The Fold debit card is an overcomplicated, gamified, casino-esque rewards card. Sadly, I see why they set up this way. If they made the features more straightforward, everyone would just be taking the free money they are offering, and they would lose money.
It also happens to pay out rewards in Bitcoin, which you may or may not appreciate.
Here’s how it works
Fold provides you with a debit card that offers either a flat 1% back, or an opportunity to spin a “rewards wheel” ranging from ~nothing to ~1 BTC (never going to happen). You also have “spin again” tokens depending on your membership plan, balance kept in the account, referrals, and all sorts of other gamified ways to keep you engaged and keep money on the platform.
Altogether, I estimate the expected value of the wheel to be ~1.5% back, capped at ~$25 back per purchase. The expected value is subject to change every month, when they change out the rewards wheel. (And the expected value may be dropping, as they are no longer transparent about the probability of each possible wheel outcome… they also didn’t used to have capped reward amounts, only flat percentages… we’ll see how long there’s any alpha in this strategy.)

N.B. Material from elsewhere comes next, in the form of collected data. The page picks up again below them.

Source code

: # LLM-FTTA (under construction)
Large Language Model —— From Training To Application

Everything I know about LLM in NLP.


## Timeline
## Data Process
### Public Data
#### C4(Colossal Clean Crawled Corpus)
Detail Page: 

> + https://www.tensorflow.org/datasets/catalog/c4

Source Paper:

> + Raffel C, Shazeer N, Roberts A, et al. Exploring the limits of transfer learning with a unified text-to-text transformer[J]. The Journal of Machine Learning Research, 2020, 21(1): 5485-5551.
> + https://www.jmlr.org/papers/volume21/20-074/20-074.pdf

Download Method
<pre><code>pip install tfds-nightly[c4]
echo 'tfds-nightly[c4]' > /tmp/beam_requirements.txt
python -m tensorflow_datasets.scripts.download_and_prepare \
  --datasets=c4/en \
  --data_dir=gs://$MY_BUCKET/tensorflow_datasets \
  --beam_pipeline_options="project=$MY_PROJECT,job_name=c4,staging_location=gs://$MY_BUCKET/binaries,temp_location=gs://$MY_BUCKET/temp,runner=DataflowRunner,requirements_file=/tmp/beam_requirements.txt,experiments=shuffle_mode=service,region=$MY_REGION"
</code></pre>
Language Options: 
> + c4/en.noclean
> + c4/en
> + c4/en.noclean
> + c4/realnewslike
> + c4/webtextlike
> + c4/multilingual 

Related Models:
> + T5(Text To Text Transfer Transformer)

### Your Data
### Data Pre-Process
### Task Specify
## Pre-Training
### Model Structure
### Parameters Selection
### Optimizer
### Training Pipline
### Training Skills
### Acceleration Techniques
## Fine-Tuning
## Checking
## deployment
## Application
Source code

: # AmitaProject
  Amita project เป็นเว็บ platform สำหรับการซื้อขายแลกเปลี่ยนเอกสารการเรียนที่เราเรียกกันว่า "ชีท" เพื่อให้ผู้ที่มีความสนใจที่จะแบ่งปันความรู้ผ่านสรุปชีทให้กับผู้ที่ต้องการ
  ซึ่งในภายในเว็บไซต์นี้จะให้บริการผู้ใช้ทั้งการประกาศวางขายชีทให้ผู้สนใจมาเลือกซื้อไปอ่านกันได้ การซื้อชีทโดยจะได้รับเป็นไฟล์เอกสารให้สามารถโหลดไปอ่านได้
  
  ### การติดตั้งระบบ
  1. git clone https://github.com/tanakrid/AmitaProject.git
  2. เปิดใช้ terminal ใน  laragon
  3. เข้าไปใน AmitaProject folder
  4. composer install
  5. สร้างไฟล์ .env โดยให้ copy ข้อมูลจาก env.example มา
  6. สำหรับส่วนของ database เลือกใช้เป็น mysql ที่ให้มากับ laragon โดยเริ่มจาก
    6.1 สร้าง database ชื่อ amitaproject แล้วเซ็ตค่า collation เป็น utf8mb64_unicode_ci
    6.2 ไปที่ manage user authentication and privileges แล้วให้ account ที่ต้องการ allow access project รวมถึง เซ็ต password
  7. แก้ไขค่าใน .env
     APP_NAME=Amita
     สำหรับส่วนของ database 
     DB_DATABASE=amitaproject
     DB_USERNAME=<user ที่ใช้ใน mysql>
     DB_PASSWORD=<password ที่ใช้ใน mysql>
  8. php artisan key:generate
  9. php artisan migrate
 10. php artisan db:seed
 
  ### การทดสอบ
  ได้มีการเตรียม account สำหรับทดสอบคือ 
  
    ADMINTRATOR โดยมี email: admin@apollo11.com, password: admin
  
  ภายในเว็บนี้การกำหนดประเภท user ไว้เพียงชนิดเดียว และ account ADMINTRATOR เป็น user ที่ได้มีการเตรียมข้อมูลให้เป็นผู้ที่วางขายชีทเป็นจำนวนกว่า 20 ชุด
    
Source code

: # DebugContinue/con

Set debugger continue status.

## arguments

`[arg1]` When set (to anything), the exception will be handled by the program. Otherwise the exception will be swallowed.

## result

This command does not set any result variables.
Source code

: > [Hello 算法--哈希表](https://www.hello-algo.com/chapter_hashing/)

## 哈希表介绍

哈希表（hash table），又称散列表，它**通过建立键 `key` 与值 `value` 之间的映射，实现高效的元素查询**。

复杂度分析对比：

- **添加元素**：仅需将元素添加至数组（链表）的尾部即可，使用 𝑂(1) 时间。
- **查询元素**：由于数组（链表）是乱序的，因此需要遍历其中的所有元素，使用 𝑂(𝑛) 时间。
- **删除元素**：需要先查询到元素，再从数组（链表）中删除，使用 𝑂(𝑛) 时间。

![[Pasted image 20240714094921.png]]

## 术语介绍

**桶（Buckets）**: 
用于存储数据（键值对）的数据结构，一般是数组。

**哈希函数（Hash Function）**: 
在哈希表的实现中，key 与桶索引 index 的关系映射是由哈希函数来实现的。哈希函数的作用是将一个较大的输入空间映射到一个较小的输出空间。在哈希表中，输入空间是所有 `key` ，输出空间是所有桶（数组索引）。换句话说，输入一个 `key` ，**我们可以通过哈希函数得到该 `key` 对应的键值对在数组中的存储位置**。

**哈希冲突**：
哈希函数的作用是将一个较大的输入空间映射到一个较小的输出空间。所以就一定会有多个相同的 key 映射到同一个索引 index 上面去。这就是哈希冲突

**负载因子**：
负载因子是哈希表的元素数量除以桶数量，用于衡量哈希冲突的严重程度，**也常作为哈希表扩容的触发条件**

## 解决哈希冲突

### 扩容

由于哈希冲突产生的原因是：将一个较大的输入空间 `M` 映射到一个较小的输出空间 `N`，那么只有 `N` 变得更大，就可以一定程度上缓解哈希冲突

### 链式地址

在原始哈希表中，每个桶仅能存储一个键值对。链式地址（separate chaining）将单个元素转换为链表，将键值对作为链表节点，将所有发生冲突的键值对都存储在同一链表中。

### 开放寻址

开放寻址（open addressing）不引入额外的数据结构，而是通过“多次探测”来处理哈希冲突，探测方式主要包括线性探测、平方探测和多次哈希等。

Getting 1.5% isn’t a strong enough benefit to replace your daily driver credit card, which should be earning 2% back or more.
However, the beauty of this benefit is that the rewards debit card can be used to pay off the credit card bill where you already earned 2%. Or a mortgage. Or any other recurring bill.
Here’s how:
Add your Fold card to PayPal (instructions)
Sign up for PayPal bill pay
Add your bills (credit card, utilities, mortgage, car loan, anything)
Turn off any auto-payment from your previous payment method (likely a checking account), to ensure you don’t double pay
Start paying bills manually from PayPal bill pay whenever you receive a bill
The downside here is step 4, taking your payments off of autopilot. As PayPal bill pay doesn’t yet offer a fully automated solution, the tradeoff you are making is adding a monthly task (per credit card, mortgage, etc.).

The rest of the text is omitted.